Continuing eastward, the ground level rises as we pass Rydelmount Road and we are back to approximately the level at which we began at Day Road. (East Avenue becomes Chestnut Ridge Road). If we turn northward on Cold Springs Road, we see that there is indeed a very significant ridge here. Let's name it, appropriately, the Cold Springs Ridge.

What we have here is a glacial valley. The escarpment gets low so we can logically presume that a lot of debris and soil gets pushed up here by the glacier at the beginning of an ice age. But at the end of the ice age, the reverse occurs. Massive bergs of ice broke free as the glacier began to melt, slid along this broad glacial valley, pushing the soil in front of it over the escarpment that today forms the Cold Springs Ridge on the golf course. Fascinating.

Why not just call this the Lockport Glacial Valley?

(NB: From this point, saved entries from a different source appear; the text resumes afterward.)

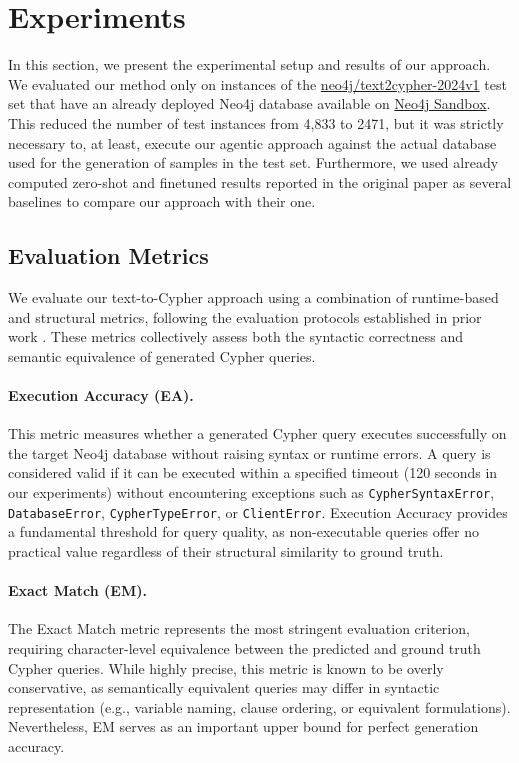 \section{Experiments}

In this section, we present the experimental setup and results of our approach. We evaluated our method only on instances of the \href{https://huggingface.co/datasets/neo4j/text2cypher-2024v1}{neo4j/text2cypher-2024v1} test set that have an already deployed Neo4j database available on \href{https://sandbox.neo4j.com/}{Neo4j Sandbox}. This reduced the number of test instances from 4,833 to 2471, but it was strictly necessary to, at least, execute our agentic approach against the actual database used for the generation of samples in the test set. Furthermore, we used already computed zero-shot and finetuned results reported in the original paper \cite{neo4jlabs-text2cypher-2024} as several baselines to compare our approach with their one.

\subsection{Evaluation Metrics}

We evaluate our text-to-Cypher approach using a combination of runtime-based and structural metrics, following the evaluation protocols established in prior work \cite{neo4jlabs-text2cypher-2024, cypherbench-megagonlabs-2024}. These metrics collectively assess both the syntactic correctness and semantic equivalence of generated Cypher queries.

\paragraph{Execution Accuracy (EA).} This metric measures whether a generated Cypher query executes successfully on the target Neo4j database without raising syntax or runtime errors. A query is considered valid if it can be executed within a specified timeout (120 seconds in our experiments) without encountering exceptions such as \texttt{CypherSyntaxError}, \texttt{DatabaseError}, \texttt{CypherTypeError}, or \texttt{ClientError}. Execution Accuracy provides a fundamental threshold for query quality, as non-executable queries offer no practical value regardless of their structural similarity to ground truth.

\paragraph{Exact Match (EM).} The Exact Match metric represents the most stringent evaluation criterion, requiring character-level equivalence between the predicted and ground truth Cypher queries. While highly precise, this metric is known to be overly conservative, as semantically equivalent queries may differ in syntactic representation (e.g., variable naming, clause ordering, or equivalent formulations). Nevertheless, EM serves as an important upper bound for perfect generation accuracy.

If we were to look southward, we can see how the Lockport Glacial Valley operated at the end of the last ice age about 12,000 years ago. If we go west on East High Street, we see that the road level gets lower, forming a broad dip, as we pass Magnolia Drive. The other side of this dip is around East Park Drive. At this point, we are not far from the eastern end of the High Street Ridge so you can see how this glacial valley occupied the gap between the two major glacial ridges in the area, the High Street and Chestnut Ridges.

On Day Road/Ernest Road, there is another long dip in the road level between Chestnut Ridge Road and East High Street. This was another route by which bergs of ice and meltwater flowed in toward the drop over the low area of the escarpment at the end of the last ice age. It is clear to see the waviness to the ground on the other golf course, between Davison and Day Roads. These waves in the ground are minor glacial ridges.

If we look east down Keswick Road, off Davison Road not far from the escarpment, you can see the valley here also through which the bergs and water flowed toward the escarpment. This low area in the escarpment is a permanent feature and not just a result of the last ice age. This process must have continued over a number of ice ages, with the Lockport Glacial Valley being eroded somewhat deeper each time.